» **Instructions for the task**
Type out the lines below exactly, pictures excluded.

Record extracts START

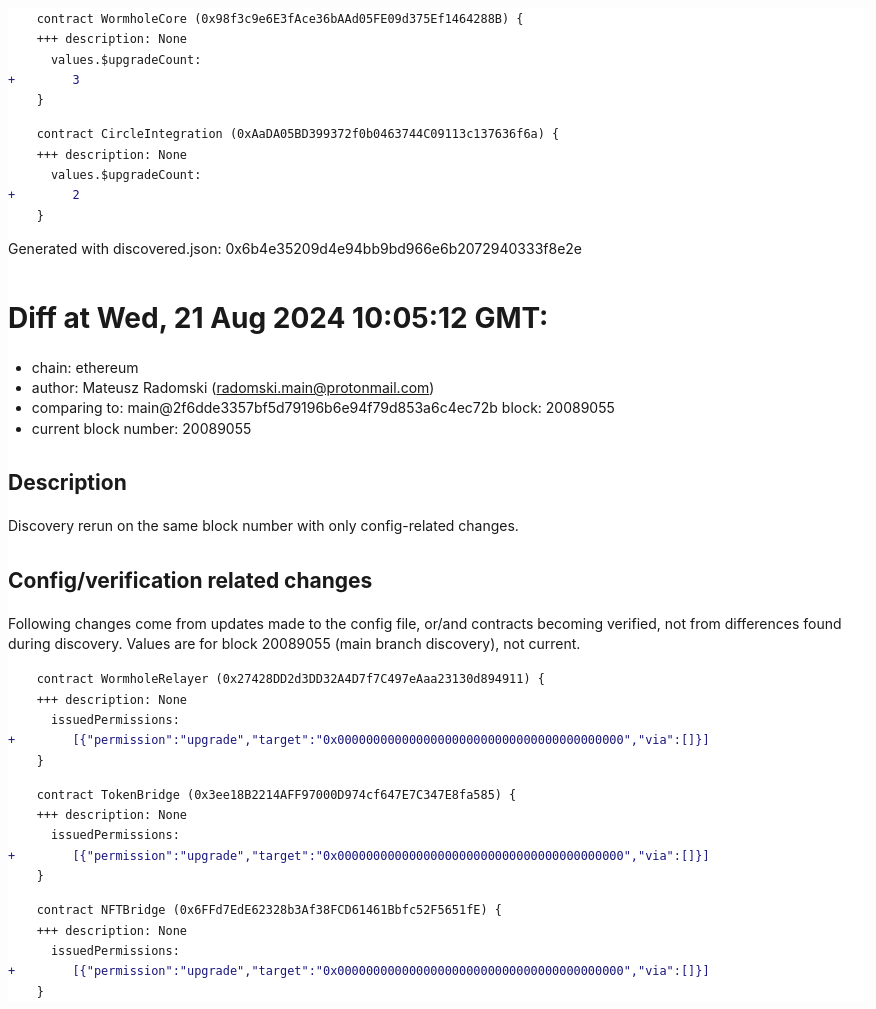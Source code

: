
 ```diff
    contract WormholeCore (0x98f3c9e6E3fAce36bAAd05FE09d375Ef1464288B) {
    +++ description: None
      values.$upgradeCount:
+        3
    }
```

```diff
    contract CircleIntegration (0xAaDA05BD399372f0b0463744C09113c137636f6a) {
    +++ description: None
      values.$upgradeCount:
+        2
    }
```

Generated with discovered.json: 0x6b4e35209d4e94bb9bd966e6b2072940333f8e2e

# Diff at Wed, 21 Aug 2024 10:05:12 GMT:

- chain: ethereum
- author: Mateusz Radomski (<radomski.main@protonmail.com>)
- comparing to: main@2f6dde3357bf5d79196b6e94f79d853a6c4ec72b block: 20089055
- current block number: 20089055

## Description

Discovery rerun on the same block number with only config-related changes.

## Config/verification related changes

Following changes come from updates made to the config file,
or/and contracts becoming verified, not from differences found during
discovery. Values are for block 20089055 (main branch discovery), not current.

```diff
    contract WormholeRelayer (0x27428DD2d3DD32A4D7f7C497eAaa23130d894911) {
    +++ description: None
      issuedPermissions:
+        [{"permission":"upgrade","target":"0x0000000000000000000000000000000000000000","via":[]}]
    }
```

```diff
    contract TokenBridge (0x3ee18B2214AFF97000D974cf647E7C347E8fa585) {
    +++ description: None
      issuedPermissions:
+        [{"permission":"upgrade","target":"0x0000000000000000000000000000000000000000","via":[]}]
    }
```

```diff
    contract NFTBridge (0x6FFd7EdE62328b3Af38FCD61461Bbfc52F5651fE) {
    +++ description: None
      issuedPermissions:
+        [{"permission":"upgrade","target":"0x0000000000000000000000000000000000000000","via":[]}]
    }
```
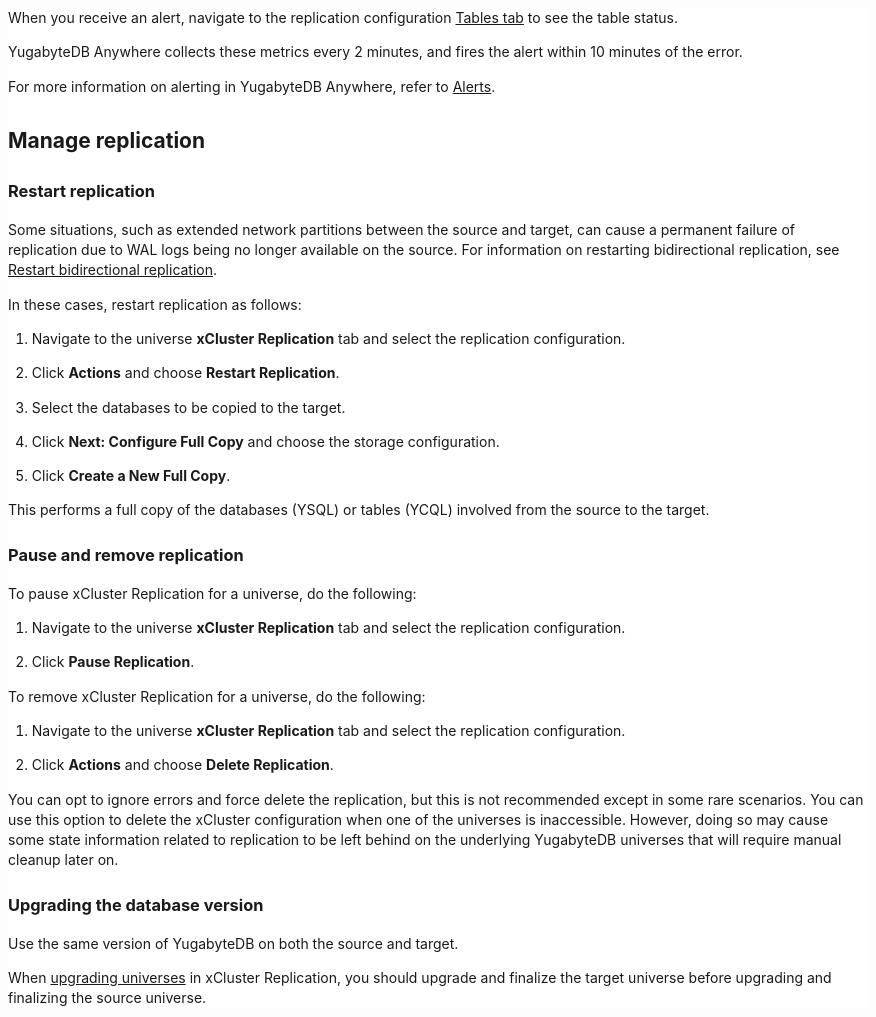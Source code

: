When you receive an alert, navigate to the replication configuration [Tables tab](#tables) to see the table status.

YugabyteDB Anywhere collects these metrics every 2 minutes, and fires the alert within 10 minutes of the error.

For more information on alerting in YugabyteDB Anywhere, refer to [Alerts](../../../alerts-monitoring/alert/).

## Manage replication

### Restart replication

Some situations, such as extended network partitions between the source and target, can cause a permanent failure of replication due to WAL logs being no longer available on the source. For information on restarting bidirectional replication, see [Restart bidirectional replication](../bidirectional-replication/#restart-bidirectional-replication).

In these cases, restart replication as follows:

1. Navigate to the universe **xCluster Replication** tab and select the replication configuration.

1. Click **Actions** and choose **Restart Replication**.
1. Select the databases to be copied to the target.
1. Click **Next: Configure Full Copy** and choose the storage configuration.
1. Click **Create a New Full Copy**.

This performs a full copy of the databases (YSQL) or tables (YCQL) involved from the source to the target.

### Pause and remove replication

To pause xCluster Replication for a universe, do the following:

1. Navigate to the universe **xCluster Replication** tab and select the replication configuration.

1. Click **Pause Replication**.

To remove xCluster Replication for a universe, do the following:

1. Navigate to the universe **xCluster Replication** tab and select the replication configuration.

1. Click **Actions** and choose **Delete Replication**.

You can opt to ignore errors and force delete the replication, but this is not recommended except in some rare scenarios. You can use this option to delete the xCluster configuration when one of the universes is inaccessible. However, doing so may cause some state information related to replication to be left behind on the underlying YugabyteDB universes that will require manual cleanup later on.

### Upgrading the database version

Use the same version of YugabyteDB on both the source and target.

When [upgrading universes](../../../manage-deployments/upgrade-software-install/) in xCluster Replication, you should upgrade and finalize the target universe before upgrading and finalizing the source universe.
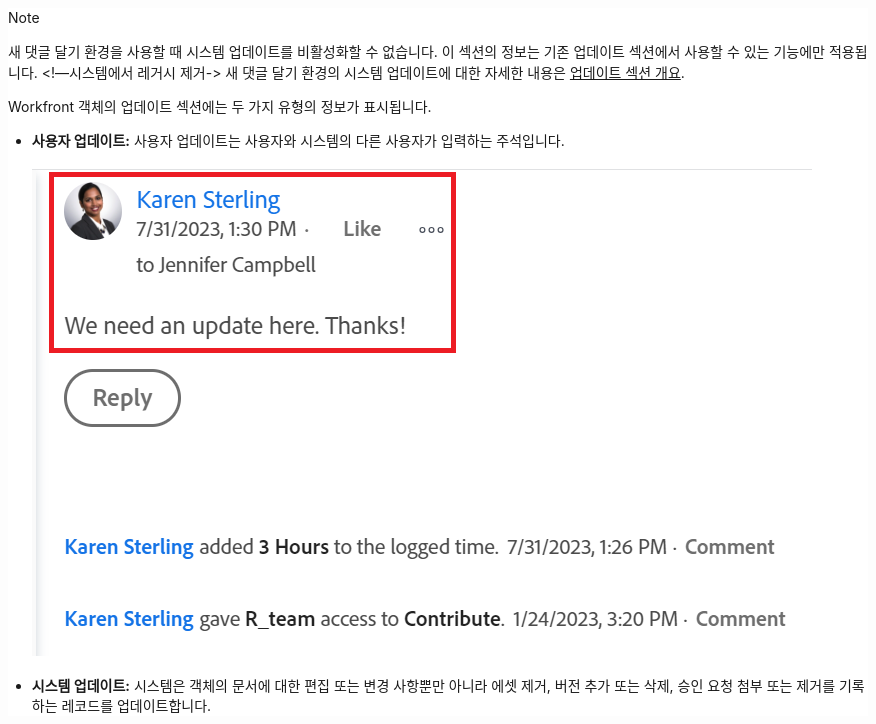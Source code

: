 

>[!NOTE]
>
>새 댓글 달기 환경을 사용할 때 시스템 업데이트를 비활성화할 수 없습니다.
>이 섹션의 정보는 기존 업데이트 섹션에서 사용할 수 있는 기능에만 적용됩니다. &lt;!—시스템에서 레거시 제거->
>새 댓글 달기 환경의 시스템 업데이트에 대한 자세한 내용은 [업데이트 섹션 개요](../updating-work-items-and-viewing-updates/updates-tab-overview.md).

Workfront 객체의 업데이트 섹션에는 두 가지 유형의 정보가 표시됩니다.

* **사용자 업데이트:** 사용자 업데이트는 사용자와 시스템의 다른 사용자가 입력하는 주석입니다. 

  ![](assets/user-update-cl-350x277.png)

* **시스템 업데이트:** 시스템은 객체의 문서에 대한 편집 또는 변경 사항뿐만 아니라 에셋 제거, 버전 추가 또는 삭제, 승인 요청 첨부 또는 제거를 기록하는 레코드를 업데이트합니다. 
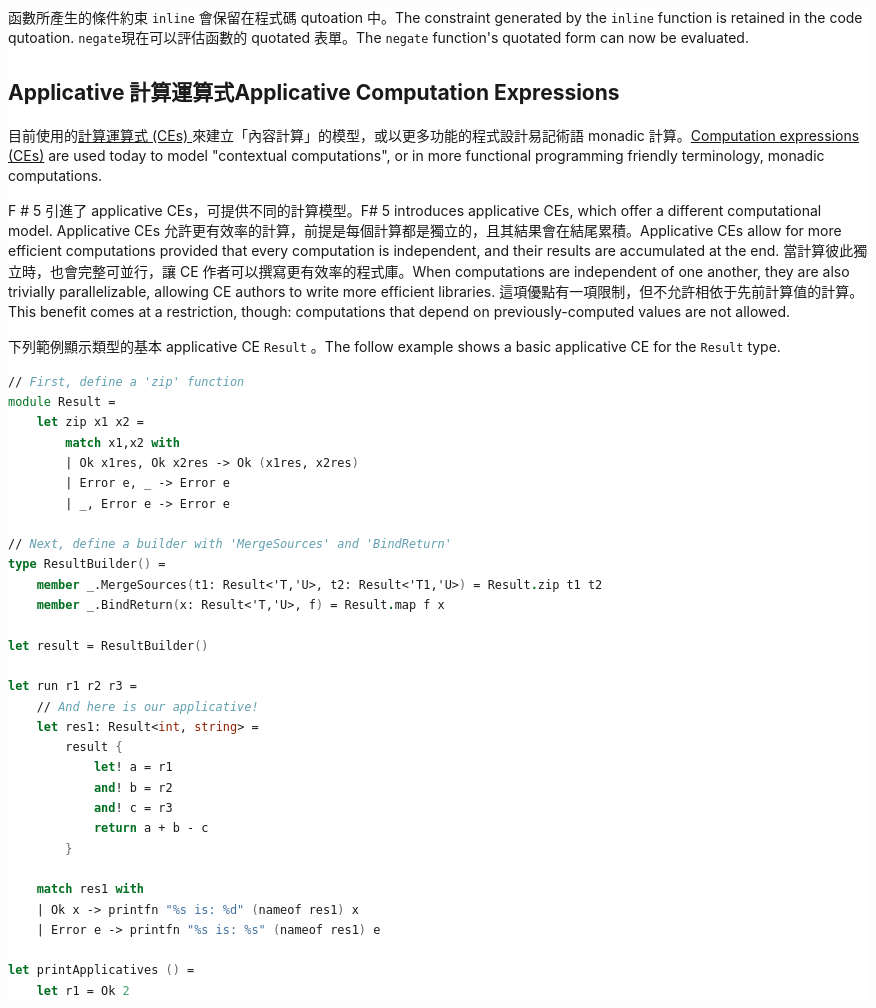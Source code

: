 <span data-ttu-id="694ee-180">函數所產生的條件約束 `inline` 會保留在程式碼 qutoation 中。</span><span class="sxs-lookup"><span data-stu-id="694ee-180">The constraint generated by the `inline` function is retained in the code qutoation.</span></span> <span data-ttu-id="694ee-181">`negate`現在可以評估函數的 quotated 表單。</span><span class="sxs-lookup"><span data-stu-id="694ee-181">The `negate` function's quotated form can now be evaluated.</span></span>

## <a name="applicative-computation-expressions"></a><span data-ttu-id="694ee-182">Applicative 計算運算式</span><span class="sxs-lookup"><span data-stu-id="694ee-182">Applicative Computation Expressions</span></span>

<span data-ttu-id="694ee-183">目前使用的[計算運算式 (CEs) ](../language-reference/computation-expressions.md)來建立「內容計算」的模型，或以更多功能的程式設計易記術語 monadic 計算。</span><span class="sxs-lookup"><span data-stu-id="694ee-183">[Computation expressions (CEs)](../language-reference/computation-expressions.md) are used today to model "contextual computations", or in more functional programming friendly terminology, monadic computations.</span></span>

<span data-ttu-id="694ee-184">F # 5 引進了 applicative CEs，可提供不同的計算模型。</span><span class="sxs-lookup"><span data-stu-id="694ee-184">F# 5 introduces applicative CEs, which offer a different computational model.</span></span> <span data-ttu-id="694ee-185">Applicative CEs 允許更有效率的計算，前提是每個計算都是獨立的，且其結果會在結尾累積。</span><span class="sxs-lookup"><span data-stu-id="694ee-185">Applicative CEs allow for more efficient computations provided that every computation is independent, and their results are accumulated at the end.</span></span> <span data-ttu-id="694ee-186">當計算彼此獨立時，也會完整可並行，讓 CE 作者可以撰寫更有效率的程式庫。</span><span class="sxs-lookup"><span data-stu-id="694ee-186">When computations are independent of one another, they are also trivially parallelizable, allowing CE authors to write more efficient libraries.</span></span> <span data-ttu-id="694ee-187">這項優點有一項限制，但不允許相依于先前計算值的計算。</span><span class="sxs-lookup"><span data-stu-id="694ee-187">This benefit comes at a restriction, though: computations that depend on previously-computed values are not allowed.</span></span>

<span data-ttu-id="694ee-188">下列範例顯示類型的基本 applicative CE `Result` 。</span><span class="sxs-lookup"><span data-stu-id="694ee-188">The follow example shows a basic applicative CE for the `Result` type.</span></span>

```fsharp
// First, define a 'zip' function
module Result =
    let zip x1 x2 =
        match x1,x2 with
        | Ok x1res, Ok x2res -> Ok (x1res, x2res)
        | Error e, _ -> Error e
        | _, Error e -> Error e

// Next, define a builder with 'MergeSources' and 'BindReturn'
type ResultBuilder() =
    member _.MergeSources(t1: Result<'T,'U>, t2: Result<'T1,'U>) = Result.zip t1 t2
    member _.BindReturn(x: Result<'T,'U>, f) = Result.map f x

let result = ResultBuilder()

let run r1 r2 r3 =
    // And here is our applicative!
    let res1: Result<int, string> =
        result {
            let! a = r1
            and! b = r2
            and! c = r3
            return a + b - c
        }

    match res1 with
    | Ok x -> printfn "%s is: %d" (nameof res1) x
    | Error e -> printfn "%s is: %s" (nameof res1) e

let printApplicatives () =
    let r1 = Ok 2
```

Record extracts END

» **Exercise solution**
Source code

:
 ```diff
    contract WormholeCore (0x98f3c9e6E3fAce36bAAd05FE09d375Ef1464288B) {
    +++ description: None
      values.$upgradeCount:
+        3
    }
```

```diff
    contract CircleIntegration (0xAaDA05BD399372f0b0463744C09113c137636f6a) {
    +++ description: None
      values.$upgradeCount:
+        2
    }
```

Generated with discovered.json: 0x6b4e35209d4e94bb9bd966e6b2072940333f8e2e

# Diff at Wed, 21 Aug 2024 10:05:12 GMT:

- chain: ethereum
- author: Mateusz Radomski (<radomski.main@protonmail.com>)
- comparing to: main@2f6dde3357bf5d79196b6e94f79d853a6c4ec72b block: 20089055
- current block number: 20089055

## Description

Discovery rerun on the same block number with only config-related changes.

## Config/verification related changes

Following changes come from updates made to the config file,
or/and contracts becoming verified, not from differences found during
discovery. Values are for block 20089055 (main branch discovery), not current.

```diff
    contract WormholeRelayer (0x27428DD2d3DD32A4D7f7C497eAaa23130d894911) {
    +++ description: None
      issuedPermissions:
+        [{"permission":"upgrade","target":"0x0000000000000000000000000000000000000000","via":[]}]
    }
```

```diff
    contract TokenBridge (0x3ee18B2214AFF97000D974cf647E7C347E8fa585) {
    +++ description: None
      issuedPermissions:
+        [{"permission":"upgrade","target":"0x0000000000000000000000000000000000000000","via":[]}]
    }
```

```diff
    contract NFTBridge (0x6FFd7EdE62328b3Af38FCD61461Bbfc52F5651fE) {
    +++ description: None
      issuedPermissions:
+        [{"permission":"upgrade","target":"0x0000000000000000000000000000000000000000","via":[]}]
    }
```
Source code

:When you receive an alert, navigate to the replication configuration [Tables tab](#tables) to see the table status.

YugabyteDB Anywhere collects these metrics every 2 minutes, and fires the alert within 10 minutes of the error.

For more information on alerting in YugabyteDB Anywhere, refer to [Alerts](../../../alerts-monitoring/alert/).

## Manage replication

### Restart replication

Some situations, such as extended network partitions between the source and target, can cause a permanent failure of replication due to WAL logs being no longer available on the source. For information on restarting bidirectional replication, see [Restart bidirectional replication](../bidirectional-replication/#restart-bidirectional-replication).

In these cases, restart replication as follows:

1. Navigate to the universe **xCluster Replication** tab and select the replication configuration.

1. Click **Actions** and choose **Restart Replication**.
1. Select the databases to be copied to the target.
1. Click **Next: Configure Full Copy** and choose the storage configuration.
1. Click **Create a New Full Copy**.

This performs a full copy of the databases (YSQL) or tables (YCQL) involved from the source to the target.

### Pause and remove replication

To pause xCluster Replication for a universe, do the following:

1. Navigate to the universe **xCluster Replication** tab and select the replication configuration.

1. Click **Pause Replication**.

To remove xCluster Replication for a universe, do the following:

1. Navigate to the universe **xCluster Replication** tab and select the replication configuration.

1. Click **Actions** and choose **Delete Replication**.

You can opt to ignore errors and force delete the replication, but this is not recommended except in some rare scenarios. You can use this option to delete the xCluster configuration when one of the universes is inaccessible. However, doing so may cause some state information related to replication to be left behind on the underlying YugabyteDB universes that will require manual cleanup later on.

### Upgrading the database version

Use the same version of YugabyteDB on both the source and target.

When [upgrading universes](../../../manage-deployments/upgrade-software-install/) in xCluster Replication, you should upgrade and finalize the target universe before upgrading and finalizing the source universe.
Source code

: 

>[!NOTE]
>
>새 댓글 달기 환경을 사용할 때 시스템 업데이트를 비활성화할 수 없습니다.
>이 섹션의 정보는 기존 업데이트 섹션에서 사용할 수 있는 기능에만 적용됩니다. &lt;!—시스템에서 레거시 제거->
>새 댓글 달기 환경의 시스템 업데이트에 대한 자세한 내용은 [업데이트 섹션 개요](../updating-work-items-and-viewing-updates/updates-tab-overview.md).

Workfront 객체의 업데이트 섹션에는 두 가지 유형의 정보가 표시됩니다.

* **사용자 업데이트:** 사용자 업데이트는 사용자와 시스템의 다른 사용자가 입력하는 주석입니다. 

  ![](assets/user-update-cl-350x277.png)

* **시스템 업데이트:** 시스템은 객체의 문서에 대한 편집 또는 변경 사항뿐만 아니라 에셋 제거, 버전 추가 또는 삭제, 승인 요청 첨부 또는 제거를 기록하는 레코드를 업데이트합니다. 
Source code

: <span data-ttu-id="694ee-180">函數所產生的條件約束 `inline` 會保留在程式碼 qutoation 中。</span><span class="sxs-lookup"><span data-stu-id="694ee-180">The constraint generated by the `inline` function is retained in the code qutoation.</span></span> <span data-ttu-id="694ee-181">`negate`現在可以評估函數的 quotated 表單。</span><span class="sxs-lookup"><span data-stu-id="694ee-181">The `negate` function's quotated form can now be evaluated.</span></span>

## <a name="applicative-computation-expressions"></a><span data-ttu-id="694ee-182">Applicative 計算運算式</span><span class="sxs-lookup"><span data-stu-id="694ee-182">Applicative Computation Expressions</span></span>

<span data-ttu-id="694ee-183">目前使用的[計算運算式 (CEs) ](../language-reference/computation-expressions.md)來建立「內容計算」的模型，或以更多功能的程式設計易記術語 monadic 計算。</span><span class="sxs-lookup"><span data-stu-id="694ee-183">[Computation expressions (CEs)](../language-reference/computation-expressions.md) are used today to model "contextual computations", or in more functional programming friendly terminology, monadic computations.</span></span>

<span data-ttu-id="694ee-184">F # 5 引進了 applicative CEs，可提供不同的計算模型。</span><span class="sxs-lookup"><span data-stu-id="694ee-184">F# 5 introduces applicative CEs, which offer a different computational model.</span></span> <span data-ttu-id="694ee-185">Applicative CEs 允許更有效率的計算，前提是每個計算都是獨立的，且其結果會在結尾累積。</span><span class="sxs-lookup"><span data-stu-id="694ee-185">Applicative CEs allow for more efficient computations provided that every computation is independent, and their results are accumulated at the end.</span></span> <span data-ttu-id="694ee-186">當計算彼此獨立時，也會完整可並行，讓 CE 作者可以撰寫更有效率的程式庫。</span><span class="sxs-lookup"><span data-stu-id="694ee-186">When computations are independent of one another, they are also trivially parallelizable, allowing CE authors to write more efficient libraries.</span></span> <span data-ttu-id="694ee-187">這項優點有一項限制，但不允許相依于先前計算值的計算。</span><span class="sxs-lookup"><span data-stu-id="694ee-187">This benefit comes at a restriction, though: computations that depend on previously-computed values are not allowed.</span></span>

<span data-ttu-id="694ee-188">下列範例顯示類型的基本 applicative CE `Result` 。</span><span class="sxs-lookup"><span data-stu-id="694ee-188">The follow example shows a basic applicative CE for the `Result` type.</span></span>

```fsharp
// First, define a 'zip' function
module Result =
    let zip x1 x2 =
        match x1,x2 with
        | Ok x1res, Ok x2res -> Ok (x1res, x2res)
        | Error e, _ -> Error e
        | _, Error e -> Error e

// Next, define a builder with 'MergeSources' and 'BindReturn'
type ResultBuilder() =
    member _.MergeSources(t1: Result<'T,'U>, t2: Result<'T1,'U>) = Result.zip t1 t2
    member _.BindReturn(x: Result<'T,'U>, f) = Result.map f x

let result = ResultBuilder()

let run r1 r2 r3 =
    // And here is our applicative!
    let res1: Result<int, string> =
        result {
            let! a = r1
            and! b = r2
            and! c = r3
            return a + b - c
        }

    match res1 with
    | Ok x -> printfn "%s is: %d" (nameof res1) x
    | Error e -> printfn "%s is: %s" (nameof res1) e

let printApplicatives () =
    let r1 = Ok 2
```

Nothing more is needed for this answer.